Re: CL.ONE reads / RR / badness_threshold interaction

Posted by Chris Burroughs <ch...@gmail.com>.
On 04/12/2011 06:27 PM, Peter Schuller wrote:
>> So to increase pinny-ness I'll further reduce RR chance and set a
>> badness threshold.  Thanks all.
> 
> Just be aware that, assuming I am not missing something, while this
> will indeed give you better cache locality under normal circumstances
> - once that "closest" node does go down, traffic will then go to a
> node which will have potentially zero cache hit rate on that data
> since all reads up to that point were taken by the node that just went
> down.
> 
> So it's not an obvious win depending.


Yeah there less than great behaviour when nodes are restarted or
otherwise go down with this configuration.  Probably still preferable
for my current situation.  Other's mileage may vary.

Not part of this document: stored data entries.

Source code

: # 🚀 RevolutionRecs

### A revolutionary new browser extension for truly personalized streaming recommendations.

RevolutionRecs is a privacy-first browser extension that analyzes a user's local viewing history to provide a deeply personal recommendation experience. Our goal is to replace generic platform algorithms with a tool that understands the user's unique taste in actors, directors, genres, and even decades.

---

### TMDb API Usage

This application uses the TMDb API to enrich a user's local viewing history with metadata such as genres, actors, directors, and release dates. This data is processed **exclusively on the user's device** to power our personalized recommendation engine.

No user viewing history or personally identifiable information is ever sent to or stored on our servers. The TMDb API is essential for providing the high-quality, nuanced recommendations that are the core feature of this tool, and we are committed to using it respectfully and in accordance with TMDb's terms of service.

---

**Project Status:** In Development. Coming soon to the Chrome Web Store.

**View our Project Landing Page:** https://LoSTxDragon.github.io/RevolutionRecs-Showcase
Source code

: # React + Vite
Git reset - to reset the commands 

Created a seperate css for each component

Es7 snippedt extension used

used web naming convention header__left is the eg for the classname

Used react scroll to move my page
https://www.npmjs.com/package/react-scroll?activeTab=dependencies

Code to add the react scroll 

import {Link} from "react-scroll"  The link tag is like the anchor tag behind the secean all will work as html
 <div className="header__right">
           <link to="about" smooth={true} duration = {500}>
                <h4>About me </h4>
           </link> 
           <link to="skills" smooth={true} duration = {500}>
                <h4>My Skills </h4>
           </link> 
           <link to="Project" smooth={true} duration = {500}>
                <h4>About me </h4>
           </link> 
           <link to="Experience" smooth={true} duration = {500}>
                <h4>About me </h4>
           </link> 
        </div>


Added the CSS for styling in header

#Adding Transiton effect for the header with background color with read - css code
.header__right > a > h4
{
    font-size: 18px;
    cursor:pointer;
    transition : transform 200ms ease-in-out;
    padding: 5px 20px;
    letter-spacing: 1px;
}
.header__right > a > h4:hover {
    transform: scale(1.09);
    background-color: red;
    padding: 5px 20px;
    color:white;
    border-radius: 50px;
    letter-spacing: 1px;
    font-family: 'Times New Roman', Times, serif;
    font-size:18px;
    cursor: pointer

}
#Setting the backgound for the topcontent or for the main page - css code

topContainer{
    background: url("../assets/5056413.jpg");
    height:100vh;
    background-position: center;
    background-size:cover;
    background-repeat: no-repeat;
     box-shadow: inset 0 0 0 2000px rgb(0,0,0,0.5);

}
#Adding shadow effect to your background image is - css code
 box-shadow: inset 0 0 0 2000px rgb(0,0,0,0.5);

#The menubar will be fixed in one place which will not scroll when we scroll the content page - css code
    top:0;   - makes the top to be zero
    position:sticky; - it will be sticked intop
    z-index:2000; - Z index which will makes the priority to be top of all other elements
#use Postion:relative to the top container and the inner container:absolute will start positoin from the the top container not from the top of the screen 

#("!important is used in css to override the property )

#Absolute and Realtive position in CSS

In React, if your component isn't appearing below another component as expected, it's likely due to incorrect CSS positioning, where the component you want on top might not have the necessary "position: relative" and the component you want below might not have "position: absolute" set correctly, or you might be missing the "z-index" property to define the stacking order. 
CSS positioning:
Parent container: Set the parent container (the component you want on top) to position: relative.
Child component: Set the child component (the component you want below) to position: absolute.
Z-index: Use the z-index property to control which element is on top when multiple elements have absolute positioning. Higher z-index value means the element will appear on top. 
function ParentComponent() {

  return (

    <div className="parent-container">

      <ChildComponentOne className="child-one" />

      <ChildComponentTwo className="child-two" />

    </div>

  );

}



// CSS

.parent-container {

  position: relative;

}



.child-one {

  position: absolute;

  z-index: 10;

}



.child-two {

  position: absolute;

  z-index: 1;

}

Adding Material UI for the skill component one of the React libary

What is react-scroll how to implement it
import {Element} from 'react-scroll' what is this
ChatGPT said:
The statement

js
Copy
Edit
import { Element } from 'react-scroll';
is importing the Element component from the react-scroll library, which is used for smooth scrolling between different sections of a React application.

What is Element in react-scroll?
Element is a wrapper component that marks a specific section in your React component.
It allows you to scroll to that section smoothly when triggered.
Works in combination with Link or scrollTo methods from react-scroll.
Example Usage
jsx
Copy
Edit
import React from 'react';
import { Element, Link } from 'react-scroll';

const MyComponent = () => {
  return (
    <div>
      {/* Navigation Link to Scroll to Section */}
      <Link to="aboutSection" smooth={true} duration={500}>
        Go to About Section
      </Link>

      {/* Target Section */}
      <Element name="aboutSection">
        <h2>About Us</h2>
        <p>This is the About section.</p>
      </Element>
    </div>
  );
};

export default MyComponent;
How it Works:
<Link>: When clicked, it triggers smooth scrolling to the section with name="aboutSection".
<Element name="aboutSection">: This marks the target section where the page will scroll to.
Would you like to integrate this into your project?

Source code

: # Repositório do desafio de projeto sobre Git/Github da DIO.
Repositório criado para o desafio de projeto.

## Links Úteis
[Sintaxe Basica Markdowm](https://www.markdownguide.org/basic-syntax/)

http://img27.imageshack.us/img27/85/cacherestart.png

Re: CL.ONE reads / RR / badness_threshold interaction

Posted by Peter Schuller <pe...@infidyne.com>.
> To now answer my own question, the critical points that are different
> from what I said earlier are: that CL.ONE does prefer *one* node (which
> one depending on snitch) and that RR uses digests (which are not
> mentioned on the wiki page [1]) instead of comparing raw requests.

I updated it to mention digest queries with a link to another page to
explain what that is, and why they are used.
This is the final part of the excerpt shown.